L'histoire de l'art n'aime pas les groupes. Elle préfère les héros solitaires. Il lui faut de grands artistes, d'irréductibles individualités : trajectoires singulières, étoiles fixes, chefs-d'œuvre intemporels. Authenticité, sérieux, sincérité, originalité, cohérence, identité, continuité sont quelques-unes des vertus cardinales de son idéologie latente.
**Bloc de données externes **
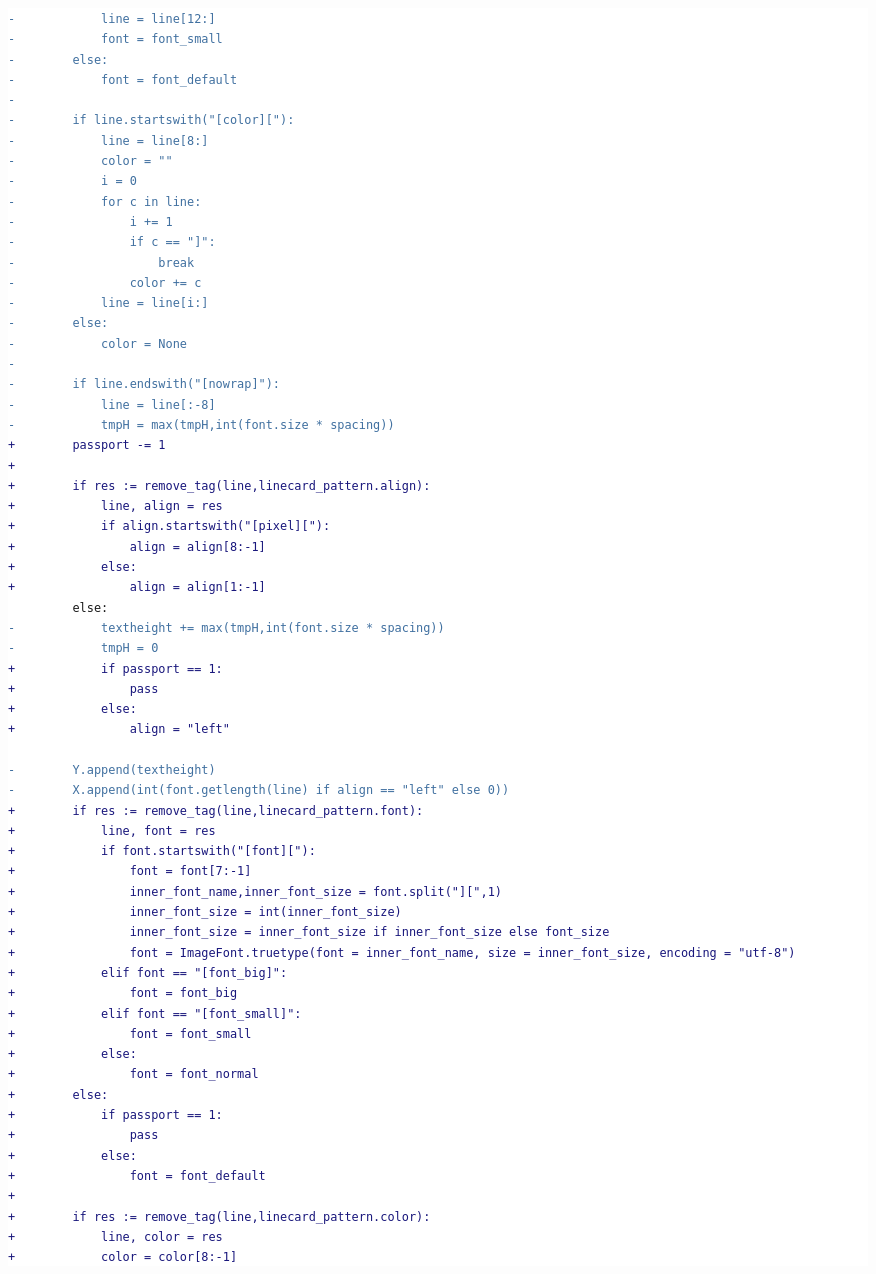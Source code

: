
 ```diff
-            line = line[12:]
-            font = font_small
-        else:
-            font = font_default
-
-        if line.startswith("[color]["):
-            line = line[8:]
-            color = ""
-            i = 0
-            for c in line:
-                i += 1
-                if c == "]":
-                    break
-                color += c
-            line = line[i:]
-        else:
-            color = None
-
-        if line.endswith("[nowrap]"):
-            line = line[:-8]
-            tmpH = max(tmpH,int(font.size * spacing))
+        passport -= 1
+
+        if res := remove_tag(line,linecard_pattern.align):
+            line, align = res
+            if align.startswith("[pixel]["):
+                align = align[8:-1]
+            else:
+                align = align[1:-1]
         else:
-            textheight += max(tmpH,int(font.size * spacing))
-            tmpH = 0
+            if passport == 1:
+                pass
+            else:
+                align = "left"
 
-        Y.append(textheight)
-        X.append(int(font.getlength(line) if align == "left" else 0))
+        if res := remove_tag(line,linecard_pattern.font):
+            line, font = res
+            if font.startswith("[font]["):
+                font = font[7:-1]
+                inner_font_name,inner_font_size = font.split("][",1)
+                inner_font_size = int(inner_font_size)
+                inner_font_size = inner_font_size if inner_font_size else font_size
+                font = ImageFont.truetype(font = inner_font_name, size = inner_font_size, encoding = "utf-8")
+            elif font == "[font_big]":
+                font = font_big
+            elif font == "[font_small]":
+                font = font_small
+            else:
+                font = font_normal
+        else:
+            if passport == 1:
+                pass
+            else:
+                font = font_default
+
+        if res := remove_tag(line,linecard_pattern.color):
+            line, color = res
+            color = color[8:-1]
```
Le collectif, le contagieux, l'échangisme, l'anonymat, l'éphémère, le négligé, l'erratique, le gratuit, l'infime, le divers, le multiple, l'indiscernable, le je-ne-sais-quoi et le presque-rien, le je-ne-sais-pourquoi et le presque-trop, l'insituable, l'infantile, le farfelu, la confusion des genres, le sans queue ni tête appliqué, le minutieux en vain, l'accumulé en pure perte, les loisirs de la poste, la promenade, le lacunaire, l'indiqué en passant, les désinvolte-face, les conversations inconservables, les bribes, le banal, l'ambigu, le bien imité, les dénégations de pouvoir, les délégations d'impouvoir, les stratégies du plus petit décalage commun, l'« infra-mince » vu au téléscope, les tactiques d'indifférence, le quotidien à géométrie variable, le thé à toute heure, les éternités parallèles, l'interchangeable généralisé, etc. – autant de trous noirs du discours historiographique dominant. D'où l'opportunité, par exemple, de cette première enquête méthodique sur l'un des confettis de l'empire invisible de l'art expérimental dans les années soixante-dix : Ecart, groupe (au moindre sens du terme) d'activistes de l'inutile, ayant sévi à Genève et ailleurs dans le monde, entre 1969 et 1982.